The bottom line is that this is a matter of following a training program. At 300mi/week you definitely have the "base" down (far more than most folks), now you just have to practice intervals/speed-work.
The key to understanding your situation is its unusual nature. Speed on hills is mostly determined by power-to-weight, while speed on the flat is mostly determined by power-to-aerodynamic drag. The problem is that speed in head winds is also mostly determined by power-to-aero drag, so the conundrum is why you're good in head winds but not on the flat under calmer conditions.
If this is truly your problem, the answer is more likely to be the numerator (i.e, power) than the denominator (aero drag).

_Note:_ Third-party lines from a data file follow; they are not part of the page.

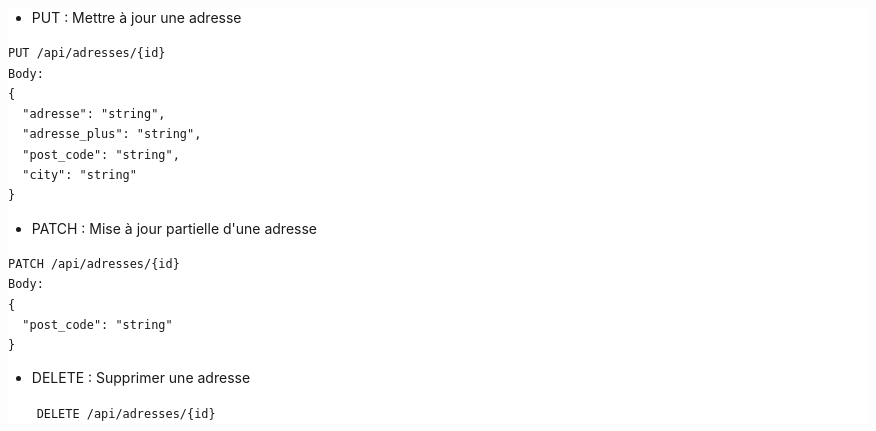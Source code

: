  * PUT : Mettre à jour une adresse
```
PUT /api/adresses/{id}
Body:
{
  "adresse": "string",
  "adresse_plus": "string",
  "post_code": "string",
  "city": "string"
}
```

 * PATCH : Mise à jour partielle d'une adresse
```
PATCH /api/adresses/{id}
Body:
{
  "post_code": "string"
}
```

 * DELETE : Supprimer une adresse
```
    DELETE /api/adresses/{id}
```
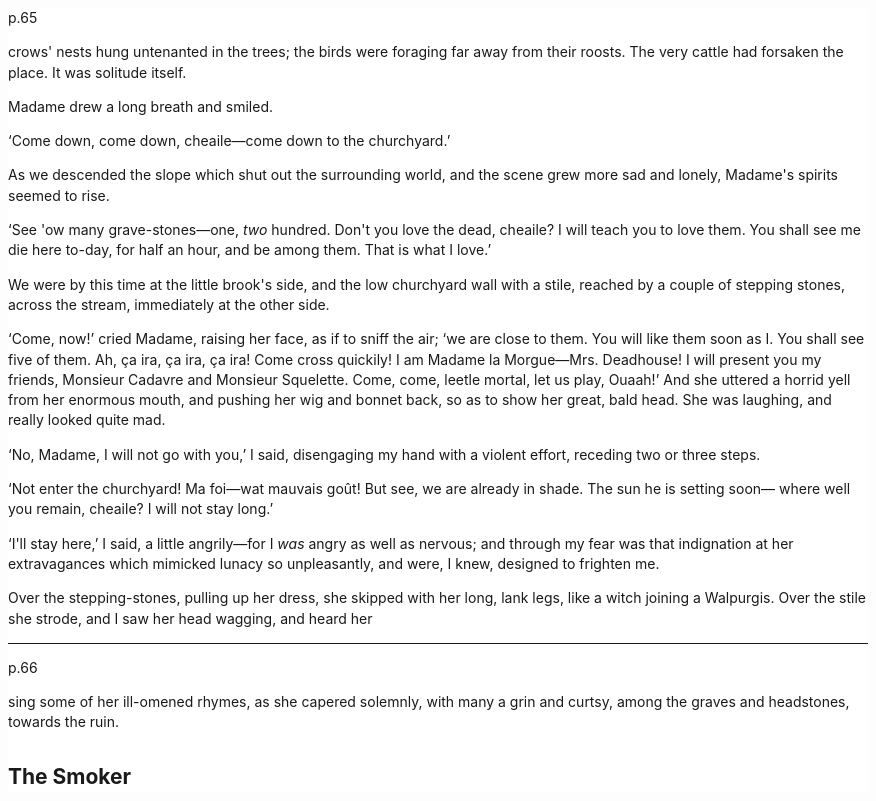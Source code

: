 
p.65



 crows' nests hung untenanted in the trees; the birds were foraging far away from their roosts. The very cattle had forsaken the place. It was solitude itself.


Madame drew a long breath and smiled.


‘Come down, come down, cheaile—come down to the churchyard.’


As we descended the slope which shut out the surrounding world, and the scene grew more sad and lonely, Madame's spirits seemed to rise.


‘See 'ow many grave-stones—one, *two* hundred. Don't you love the dead, cheaile? I will teach you to love them. You shall see me die here to-day, for half an hour, and be among them. That is what I love.’


We were by this time at the little brook's side, and the low churchyard wall with a stile, reached by a couple of stepping stones, across the stream, immediately at the other side.


‘Come, now!’ cried Madame, raising her face, as if to sniff the air; ‘we are close to them. You will like them soon as I. You shall see five of them. Ah, ça ira, ça ira, ça ira! Come cross quickily! I am Madame la Morgue—Mrs. Deadhouse! I will present you my friends, Monsieur Cadavre and Monsieur Squelette. Come, come, leetle mortal, let us play, Ouaah!’ And she uttered a horrid yell from her enormous mouth, and pushing her wig and bonnet back, so as to show her great, bald head. She was laughing, and really looked quite mad.


‘No, Madame, I will not go with you,’ I said, disengaging my hand with a violent effort, receding two or three steps.


‘Not enter the churchyard! Ma foi—wat mauvais goût! But see, we are already in shade. The sun he is setting soon— where well you remain, cheaile? I will not stay long.’


‘I'll stay here,’ I said, a little angrily—for I *was* angry as well as nervous; and through my fear was that indignation at her extravagances which mimicked lunacy so unpleasantly, and were, I knew, designed to frighten me.


Over the stepping-stones, pulling up her dress, she skipped with her long, lank legs, like a witch joining a Walpurgis. Over the stile she strode, and I saw her head wagging, and heard her



---

p.66



 sing some of her ill-omened rhymes, as she capered solemnly, with many a grin and curtsy, among the graves and headstones, towards the ruin.


The Smoker
----------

Some riders tend to have more difficulty managing power on the flat than climbing; this is thought to be related to crank inertial load. Crank inertial load (CIL) can be thought of as related to "how much momentum is maintained with each pedal stroke" and varies with the fourth power of gear ratio, so when you're cruising along at high speed on a flat road your CIL is high while when you're climbing a steep hill in a low gear your CIL is relatively low. When you're climbing a steep hill you slow down a lot if you don't keep pedaling pretty steadily while if you're on the flat you can vary cadence or pedal force (within reasonable limits) without much change in speed. The "feedback" you get from the cranks with momentum is the crank inertial load. Many riders appear to modulate their cadence in response to CIL, even at the same power. The last piece of information we need to address the puzzle is that in head winds, people will often gear down lower than they ordinarily would for a given gradient under calm winds.
So, if you appear to do well in climbing and in head winds but not so well on the flat, this indicates that your power production appears to be relatively high under low CIL conditions but not so high under high CIL conditions. If you've ridden much with a power meter you would likely observe that your power is higher and steadier on hillclimbs than on the flat; more than that, you would probably observe that you have difficulty holding high power on modest descents.
There is some evidence that muscle fiber type influences freely chosen cadence so it may be the case that your muscle type is especially canted in one direction that favors power production under low CIL.
It's obvious, but check to make sure your wheels spin freely. I've been on rides before where I felt like I couldn't keep up, and only later realized that my brake was rubbing the whole way.
I used to be in the same situation, during the bike split of the triathlon races I participated in, I would pass a lot of people on the climb and could not keep up with them on the flat.
I changed my tires and gained a bit of speed, then I changed my wheels and was now able to ride at the same speed as others. (and I bought low end wheels)
It turns out the bearing in my wheels were dead.
Look at the difference in spinning between your wheels and wheels of others. If it's not the problem then I'll go with the CIL and muscle fiber theory.